[Plain-text document sources]

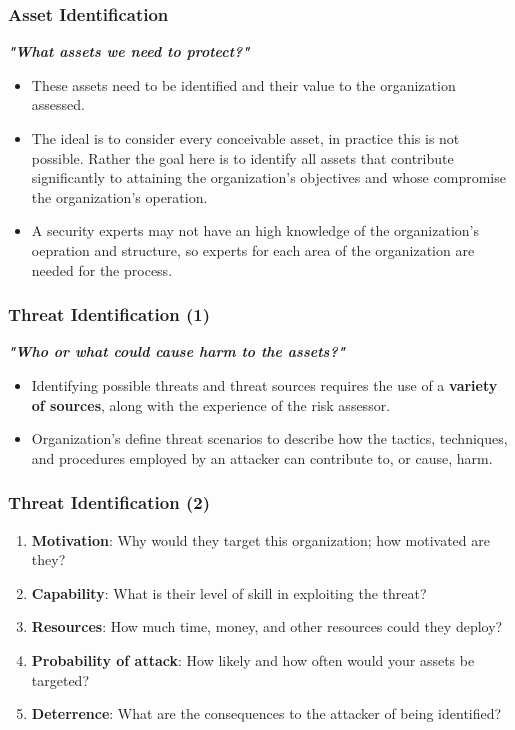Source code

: \documentclass[xcolor ={table,usenames,dvipsnames}]{beamer}
\theoremstyle{definition}
\begin{document}
	\begin{frame}
		\frametitle{Asset Identification}
		\textit{\textbf{"What assets we need to protect?"}}
		\begin{itemize}
			\item These assets need to be identified and their value to the organization assessed.
			\item The ideal is to consider every conceivable asset, in practice this is not possible. Rather the goal here is to identify all assets that contribute significantly to attaining the organization’s objectives and whose compromise the organization’s operation. 
			\item A security experts may not have an high knowledge of the organization's oepration and structure, so experts for each area of the organization are needed for the process.
		\end{itemize}
	\end{frame}

	\begin{frame}
		\frametitle{Threat Identification (1)}
		\textbf{\textit{"Who or what could cause harm to the assets?"}}
		\begin{itemize}
			\item Identifying possible threats and threat sources requires the use of a \textbf{variety of sources}, along with the experience of the risk assessor. 
			\item  Organization’s define threat scenarios to describe how the tactics, techniques, and procedures employed by an attacker can contribute to, or cause, harm. 
		\end{itemize}
		
	\end{frame}

	\begin{frame}
		\frametitle{Threat Identification (2)}
		\begin{enumerate}
			\item  \textbf{Motivation}: Why would they target this organization; how motivated are they?
			\item \textbf{Capability}: What is their level of skill in exploiting the threat?
			\item \textbf{Resources}: How much time, money, and other resources could they deploy?
			\item \textbf{Probability of attack}: How likely and how often would your assets be targeted?
			\item \textbf{Deterrence}: What are the consequences to the attacker of being identified?	
		\end{enumerate}
	\end{frame}
	
\end{document}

▶ **Instructions for the task**
Your answer must be the entries repeated exactly, with no pictures.

▶ **Exercise output**
Source code

: \documentclass[xcolor ={table,usenames,dvipsnames}]{beamer}
\theoremstyle{definition}
\begin{document}
	\begin{frame}
		\frametitle{Asset Identification}
		\textit{\textbf{"What assets we need to protect?"}}
		\begin{itemize}
			\item These assets need to be identified and their value to the organization assessed.
			\item The ideal is to consider every conceivable asset, in practice this is not possible. Rather the goal here is to identify all assets that contribute significantly to attaining the organization’s objectives and whose compromise the organization’s operation. 
			\item A security experts may not have an high knowledge of the organization's oepration and structure, so experts for each area of the organization are needed for the process.
		\end{itemize}
	\end{frame}

	\begin{frame}
		\frametitle{Threat Identification (1)}
		\textbf{\textit{"Who or what could cause harm to the assets?"}}
		\begin{itemize}
			\item Identifying possible threats and threat sources requires the use of a \textbf{variety of sources}, along with the experience of the risk assessor. 
			\item  Organization’s define threat scenarios to describe how the tactics, techniques, and procedures employed by an attacker can contribute to, or cause, harm. 
		\end{itemize}
		
	\end{frame}

	\begin{frame}
		\frametitle{Threat Identification (2)}
		\begin{enumerate}
			\item  \textbf{Motivation}: Why would they target this organization; how motivated are they?
			\item \textbf{Capability}: What is their level of skill in exploiting the threat?
			\item \textbf{Resources}: How much time, money, and other resources could they deploy?
			\item \textbf{Probability of attack}: How likely and how often would your assets be targeted?
			\item \textbf{Deterrence}: What are the consequences to the attacker of being identified?	
		\end{enumerate}
	\end{frame}
	
\end{document}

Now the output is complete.